Problem details: The goal is an unaltered copy of the records below, minus any images.

Source records:
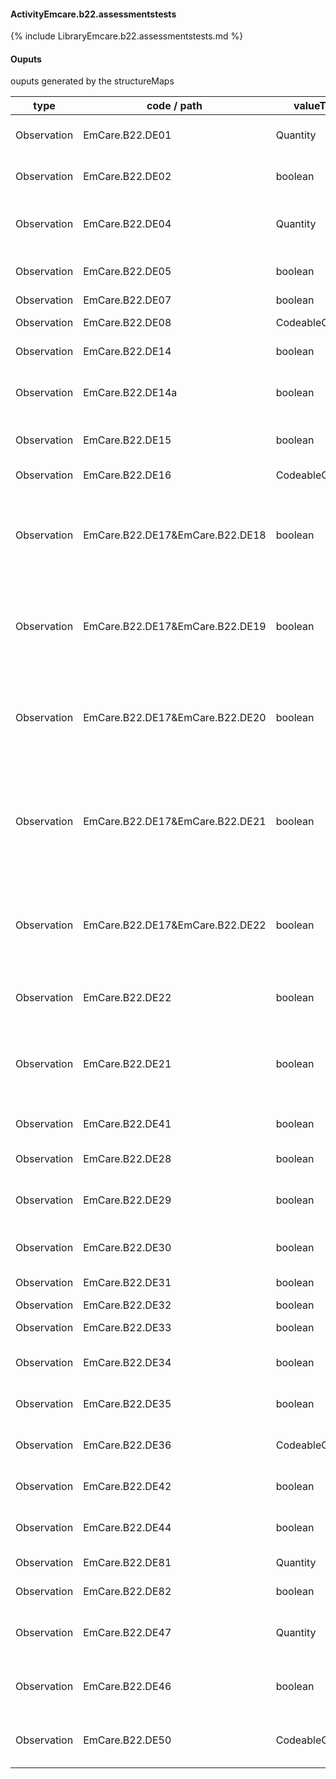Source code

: #### ActivityEmcare.b22.assessmentstests

{% include LibraryEmcare.b22.assessmentstests.md %}
#### Ouputs

ouputs generated by the structureMaps

| type | code / path | valueType | Description |
|---|---|---|---|
| Observation | EmCare.B22.DE01 | Quantity | Respiratory Rate (breaths per minute) |
| Observation | EmCare.B22.DE02 | boolean | Unable to perform Respiratory Rate at this time |
| Observation | EmCare.B22.DE04 | Quantity | Respiratory Rate Second Count (breaths per minute) |
| Observation | EmCare.B22.DE05 | boolean | Respiratory Rate Second Count Not Possible |
| Observation | EmCare.B22.DE07 | boolean | Fast Breathing |
| Observation | EmCare.B22.DE08 | CodeableConcept | Oral Fluid Test Results |
| Observation | EmCare.B22.DE14 | boolean | Unable to Perform Oral Fluid Test |
| Observation | EmCare.B22.DE14a | boolean | Completely Unable to Drink or Vomits Immediately / Everything |
| Observation | EmCare.B22.DE15 | boolean | Has the Child had anything to drink today? |
| Observation | EmCare.B22.DE16 | CodeableConcept | How did the child last drink |
| Observation | EmCare.B22.DE17&EmCare.B22.DE18 | boolean | Inhaled Bronchodilator Trial Results:Chest Indrawing (post inhaled bronchodilator trial) |
| Observation | EmCare.B22.DE17&EmCare.B22.DE19 | boolean | Inhaled Bronchodilator Trial Results:Respiratory Rate (post inhaled bronchodilator trial) |
| Observation | EmCare.B22.DE17&EmCare.B22.DE20 | boolean | Inhaled Bronchodilator Trial Results:Fast Breathing (post inhaled bronchodilator trial) |
| Observation | EmCare.B22.DE17&EmCare.B22.DE21 | boolean | Inhaled Bronchodilator Trial Results:No Fast Breathing and No Chest Indrawing (post Inhaled Bronchodilator Trial) |
| Observation | EmCare.B22.DE17&EmCare.B22.DE22 | boolean | Inhaled Bronchodilator Trial Results:Inhaled Bronchodilator Trial Not Feasible or Available |
| Observation | EmCare.B22.DE22 | boolean | Inhaled Bronchodilator Trial Not Feasible or Available |
| Observation | EmCare.B22.DE21 | boolean | No Fast Breathing and No Chest Indrawing (post Inhaled Bronchodilator Trial) |
| Observation | EmCare.B22.DE41 | boolean | Breastfeeding Assessment Not Possible |
| Observation | EmCare.B22.DE28 | boolean | Breastfed in the previous hour |
| Observation | EmCare.B22.DE29 | boolean | Mother able to wait until young infant is willing to breastfeed again |
| Observation | EmCare.B22.DE30 | boolean | Mother reports difficulty breastfeeding |
| Observation | EmCare.B22.DE31 | boolean | Chin Touching Breast |
| Observation | EmCare.B22.DE32 | boolean | Mouth Wide Open |
| Observation | EmCare.B22.DE33 | boolean | Lower Lip Turned Outwards |
| Observation | EmCare.B22.DE34 | boolean | More Areola Visible above than below the Mouth |
| Observation | EmCare.B22.DE35 | boolean | Slow Deep Sucks, Sometimes Pausing |
| Observation | EmCare.B22.DE36 | CodeableConcept | Breastfeeding Assessment Results |
| Observation | EmCare.B22.DE42 | boolean | Difficulty Breastfeeding Reported |
| Observation | EmCare.B22.DE44 | boolean | Difficulty Breastfeeding Observed |
| Observation | EmCare.B22.DE81 | Quantity | Hemoglobin (Hb) g/dL |
| Observation | EmCare.B22.DE82 | boolean | Hemoglobin Test Not Available |
| Observation | EmCare.B22.DE47 | Quantity | Axillary Temperature (second measurement) |
| Observation | EmCare.B22.DE46 | boolean | Second Temperature Measurement Not Feasible |
| Observation | EmCare.B22.DE50 | CodeableConcept | Measured Temperature (second measurement) |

Response area:
Source code

: #### ActivityEmcare.b22.assessmentstests

{% include LibraryEmcare.b22.assessmentstests.md %}
#### Ouputs

ouputs generated by the structureMaps

| type | code / path | valueType | Description |
|---|---|---|---|
| Observation | EmCare.B22.DE01 | Quantity | Respiratory Rate (breaths per minute) |
| Observation | EmCare.B22.DE02 | boolean | Unable to perform Respiratory Rate at this time |
| Observation | EmCare.B22.DE04 | Quantity | Respiratory Rate Second Count (breaths per minute) |
| Observation | EmCare.B22.DE05 | boolean | Respiratory Rate Second Count Not Possible |
| Observation | EmCare.B22.DE07 | boolean | Fast Breathing |
| Observation | EmCare.B22.DE08 | CodeableConcept | Oral Fluid Test Results |
| Observation | EmCare.B22.DE14 | boolean | Unable to Perform Oral Fluid Test |
| Observation | EmCare.B22.DE14a | boolean | Completely Unable to Drink or Vomits Immediately / Everything |
| Observation | EmCare.B22.DE15 | boolean | Has the Child had anything to drink today? |
| Observation | EmCare.B22.DE16 | CodeableConcept | How did the child last drink |
| Observation | EmCare.B22.DE17&EmCare.B22.DE18 | boolean | Inhaled Bronchodilator Trial Results:Chest Indrawing (post inhaled bronchodilator trial) |
| Observation | EmCare.B22.DE17&EmCare.B22.DE19 | boolean | Inhaled Bronchodilator Trial Results:Respiratory Rate (post inhaled bronchodilator trial) |
| Observation | EmCare.B22.DE17&EmCare.B22.DE20 | boolean | Inhaled Bronchodilator Trial Results:Fast Breathing (post inhaled bronchodilator trial) |
| Observation | EmCare.B22.DE17&EmCare.B22.DE21 | boolean | Inhaled Bronchodilator Trial Results:No Fast Breathing and No Chest Indrawing (post Inhaled Bronchodilator Trial) |
| Observation | EmCare.B22.DE17&EmCare.B22.DE22 | boolean | Inhaled Bronchodilator Trial Results:Inhaled Bronchodilator Trial Not Feasible or Available |
| Observation | EmCare.B22.DE22 | boolean | Inhaled Bronchodilator Trial Not Feasible or Available |
| Observation | EmCare.B22.DE21 | boolean | No Fast Breathing and No Chest Indrawing (post Inhaled Bronchodilator Trial) |
| Observation | EmCare.B22.DE41 | boolean | Breastfeeding Assessment Not Possible |
| Observation | EmCare.B22.DE28 | boolean | Breastfed in the previous hour |
| Observation | EmCare.B22.DE29 | boolean | Mother able to wait until young infant is willing to breastfeed again |
| Observation | EmCare.B22.DE30 | boolean | Mother reports difficulty breastfeeding |
| Observation | EmCare.B22.DE31 | boolean | Chin Touching Breast |
| Observation | EmCare.B22.DE32 | boolean | Mouth Wide Open |
| Observation | EmCare.B22.DE33 | boolean | Lower Lip Turned Outwards |
| Observation | EmCare.B22.DE34 | boolean | More Areola Visible above than below the Mouth |
| Observation | EmCare.B22.DE35 | boolean | Slow Deep Sucks, Sometimes Pausing |
| Observation | EmCare.B22.DE36 | CodeableConcept | Breastfeeding Assessment Results |
| Observation | EmCare.B22.DE42 | boolean | Difficulty Breastfeeding Reported |
| Observation | EmCare.B22.DE44 | boolean | Difficulty Breastfeeding Observed |
| Observation | EmCare.B22.DE81 | Quantity | Hemoglobin (Hb) g/dL |
| Observation | EmCare.B22.DE82 | boolean | Hemoglobin Test Not Available |
| Observation | EmCare.B22.DE47 | Quantity | Axillary Temperature (second measurement) |
| Observation | EmCare.B22.DE46 | boolean | Second Temperature Measurement Not Feasible |
| Observation | EmCare.B22.DE50 | CodeableConcept | Measured Temperature (second measurement) |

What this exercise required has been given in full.